第1話 敵の名は
アルケー達がアンジェリカとミュンネイを連れてカルカスに帰って来た。
早速菊子に帰還を報告すべくギルドの酒場に向うが、何やら様子がおかしい。
酒場だから騒がしいのはいつもの事なのだが、何と言うか切羽詰まった混乱に近い騒ぎようなのだ。
冒険者達は受付に詰め掛け、または神妙な面持ちで互いに情報を交換しあっている。
そのピリピリした空気に桶を抱えた三郎が「戦か?」と独り言を呟いた。
「アルケーさんお待ちしておりました」
そこにギルドの受付嬢がやって来た。
「いったいこれは何の騒ぎなの?」
「それは菊子様から説明があります。どうぞこちらへ」
そう言われてアルケー達はギルドの一室に案内される。
受付嬢は部屋の扉をノックしてアルケー達の帰還を中の人物に伝えると、中から菊子の声が聞こえた。彼女の許しを得て部屋に入ると、そこには机上に地図を広げ、いくつもの書類に目を通す眼鏡を掛けた菊子の姿があった。
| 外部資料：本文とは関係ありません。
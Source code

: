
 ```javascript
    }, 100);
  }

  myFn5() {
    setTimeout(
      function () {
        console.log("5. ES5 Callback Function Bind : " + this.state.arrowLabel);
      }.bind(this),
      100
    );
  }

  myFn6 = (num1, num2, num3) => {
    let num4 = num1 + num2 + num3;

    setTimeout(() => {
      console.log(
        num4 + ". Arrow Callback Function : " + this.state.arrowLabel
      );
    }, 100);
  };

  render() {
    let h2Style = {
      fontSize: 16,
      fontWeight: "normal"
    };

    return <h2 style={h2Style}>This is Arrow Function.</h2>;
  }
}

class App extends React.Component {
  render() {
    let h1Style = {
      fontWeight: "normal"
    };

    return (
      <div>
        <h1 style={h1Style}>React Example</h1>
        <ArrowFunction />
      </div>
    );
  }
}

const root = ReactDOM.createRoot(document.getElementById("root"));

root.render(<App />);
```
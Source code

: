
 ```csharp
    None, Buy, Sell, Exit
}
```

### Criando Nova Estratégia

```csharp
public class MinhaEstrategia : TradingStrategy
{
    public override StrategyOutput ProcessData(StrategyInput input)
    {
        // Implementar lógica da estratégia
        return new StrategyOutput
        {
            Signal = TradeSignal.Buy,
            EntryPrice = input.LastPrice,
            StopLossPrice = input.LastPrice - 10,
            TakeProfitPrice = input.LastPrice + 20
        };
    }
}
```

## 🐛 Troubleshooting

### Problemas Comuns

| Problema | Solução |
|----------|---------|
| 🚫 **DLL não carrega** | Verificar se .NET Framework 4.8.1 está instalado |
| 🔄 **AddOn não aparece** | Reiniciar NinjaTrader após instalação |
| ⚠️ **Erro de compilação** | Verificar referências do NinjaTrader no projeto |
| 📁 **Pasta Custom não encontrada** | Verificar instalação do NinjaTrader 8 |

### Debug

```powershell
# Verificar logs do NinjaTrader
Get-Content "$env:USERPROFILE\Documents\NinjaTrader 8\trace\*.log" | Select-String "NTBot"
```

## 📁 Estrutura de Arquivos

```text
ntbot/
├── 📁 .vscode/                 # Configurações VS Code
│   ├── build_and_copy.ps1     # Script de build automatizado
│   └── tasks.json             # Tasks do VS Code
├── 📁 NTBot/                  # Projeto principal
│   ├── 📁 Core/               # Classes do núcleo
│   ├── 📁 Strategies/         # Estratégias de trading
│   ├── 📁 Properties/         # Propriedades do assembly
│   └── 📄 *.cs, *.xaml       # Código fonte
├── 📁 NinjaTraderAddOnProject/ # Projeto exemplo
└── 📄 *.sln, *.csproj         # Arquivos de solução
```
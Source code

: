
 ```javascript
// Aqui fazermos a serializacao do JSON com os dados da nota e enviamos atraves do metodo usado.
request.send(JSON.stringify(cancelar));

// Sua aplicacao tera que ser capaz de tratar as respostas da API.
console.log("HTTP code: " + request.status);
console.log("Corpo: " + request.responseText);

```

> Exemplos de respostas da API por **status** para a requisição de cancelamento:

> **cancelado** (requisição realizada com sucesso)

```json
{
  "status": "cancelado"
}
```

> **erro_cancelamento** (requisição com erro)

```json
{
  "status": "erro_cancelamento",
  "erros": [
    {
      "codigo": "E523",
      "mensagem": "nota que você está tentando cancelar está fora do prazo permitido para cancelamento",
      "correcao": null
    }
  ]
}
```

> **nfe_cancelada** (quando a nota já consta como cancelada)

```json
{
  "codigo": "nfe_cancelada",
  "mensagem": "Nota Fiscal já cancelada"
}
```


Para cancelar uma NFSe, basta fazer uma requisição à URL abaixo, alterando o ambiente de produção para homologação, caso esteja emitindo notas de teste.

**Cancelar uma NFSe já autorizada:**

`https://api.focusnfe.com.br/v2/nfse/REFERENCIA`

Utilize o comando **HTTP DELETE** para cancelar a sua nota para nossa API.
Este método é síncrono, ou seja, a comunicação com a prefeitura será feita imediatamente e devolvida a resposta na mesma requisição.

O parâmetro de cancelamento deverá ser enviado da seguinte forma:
「まあまあお帰り。思ったより早う帰って来たね~。アンジェちゃん久しぶり」
「きくりんおっひさ~!」
相変わらずフレンドリー過ぎる挨拶をするアンジェリカ。そんな彼女をミュンネイが横から小突いた。
「魔人の襲撃を受けたそうじゃない。大丈夫だったの?」
「ええ、何とか命拾いしました。そちらも難儀やった様で。どうもあらへんかった?」
その問いに答える様に三郎はドヤ顔で持っていた桶を菊子の前に差し出した。
「何ですのそれ?」
「魔人ベリョーネの首だ」
「首……?」
「魔人を討ち取れば褒美が出るって聞いたんでな。塩漬けにして持って帰って来た。検めてくれ」
「……また後ほど」
菊子はこれを持って行けと指示し、受付嬢は顔を引き攣らせ恐る恐る首桶を持って行った。かわいそうに。
「それでこのギルドの騒ぎは何なの?」
アルケーが本題に戻す。
菊子は持っていた書類をトントンと纏めて机の上を整理すると地図上のある地域を示した。
「ここから北東にあるアンキラザいう地域にはドラス盗賊団いうのが居ってなあ。そのボスが魔人の力を得て周辺の街や村を襲っとるんよ」
「また結界内に魔人……。きっとベリョーネと同じ様に小型デーモンウェッジを与えられたのね」
「王国軍も討伐の兵を送ったんやけど、敵の罠に掛かって負けてなあ。アンキラザにはギルド支部もあるからって、軍から人やら物やらの援助要請でもうごったごたや」
おそらく彼女の持つ紙束はギルドに要請のあった案件なのだろう。その漫画雑誌くらいの厚さを捌いているのはさすがギルドマスターと言ったところだ。
「そんで敵の情報はねえのか?」
「ボスの名はドラス。情報に依るとドラスにはどんな攻撃も魔法も通じんかったらしいわ。盗賊団の数は300ほどやけど、周辺のならず者やモンスターを集めて戦力を増しとる。それと――」
ここで菊子の表情が険しくなった。
「王国軍を蹴散らした魔王軍の中に、変わった鎧を着た騎士が居ったらしいんよ。肩に板を背負って、兜の額に2本の角を付け、鮮やかな赤紐で装飾した鎧を纏った騎士」
全員の視線が三郎の方へ向く。
それは彼が纏う大鎧の特徴によく似ていたからだ。
「その騎士は相対した王国軍に向けてこう名乗ったそうや」
そして菊子はその名を口にした。